Task objective: What is needed is an exact copy of the lines in the listing below, from the one with "- In the extension" up to and including the one with "- On summary", with no other lines.
··· Data for processing
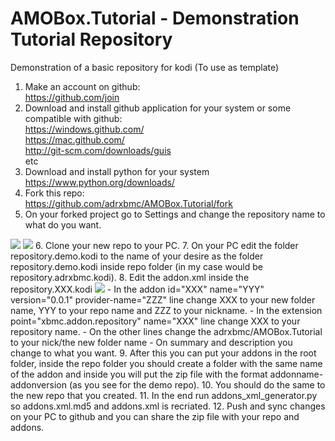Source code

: AMOBox.Tutorial - Demonstration Tutorial Repository
=========================

Demonstration of a basic repository for kodi (To use as template)

1. Make an account on github:<br>
    https://github.com/join
2. Download and install github application for your system or some compatible with github:<br>
    https://windows.github.com/<br>
    https://mac.github.com/<br>
    http://git-scm.com/downloads/guis<br>
    etc
3. Download and install python for your system<br>
    https://www.python.org/downloads/<br>
4. Fork this repo:<br>
    https://github.com/adrxbmc/AMOBox.Tutorial/fork
5. On your forked project go to Settings and change the repository name to what do you want.
<img src=https://raw.githubusercontent.com/adrxbmc/AMOBox.Tutorial/master/imgs/1.jpg>
<img src=https://raw.githubusercontent.com/adrxbmc/AMOBox.Tutorial/master/imgs/2.jpg>
6. Clone your new repo to your PC.
7. On your PC edit the folder repository.demo.kodi to the name of your desire as the folder repository.demo.kodi inside repo folder (in my case would be repository.adrxbmc.kodi).
8. Edit the addon.xml inside the repository.XXX.kodi
<img src=https://raw.githubusercontent.com/adrxbmc/AMOBox.Tutorial/master/imgs/3.jpg>
    - In the addon id="XXX" name="YYY" version="0.0.1" provider-name="ZZZ" line change XXX to your new folder name, YYY to your repo name and ZZZ to your nickname.
    - In the extension point="xbmc.addon.repository" name="XXX" line change XXX to your repository name.
    - On the other lines change the adrxbmc/AMOBox.Tutorial to your nick/the new folder name
    - On summary and description you change to what you want.
9. After this you can put your addons in the root folder, inside the repo folder you should create a folder with the same name of the addon and inside you will put the zip file with the format addonname-addonversion (as you see for the demo repo).
10. You should do the same to the new repo that you created.
11. In the end run addons_xml_generator.py so addons.xml.md5 and addons.xml is recriated.
12. Push and sync changes on your PC to github and you can share the zip file with your repo and addons.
······
Answer to the exercise:
    - In the extension point="xbmc.addon.repository" name="XXX" line change XXX to your repository name.
    - On the other lines change the adrxbmc/AMOBox.Tutorial to your nick/the new folder name
    - On summary and description you change to what you want.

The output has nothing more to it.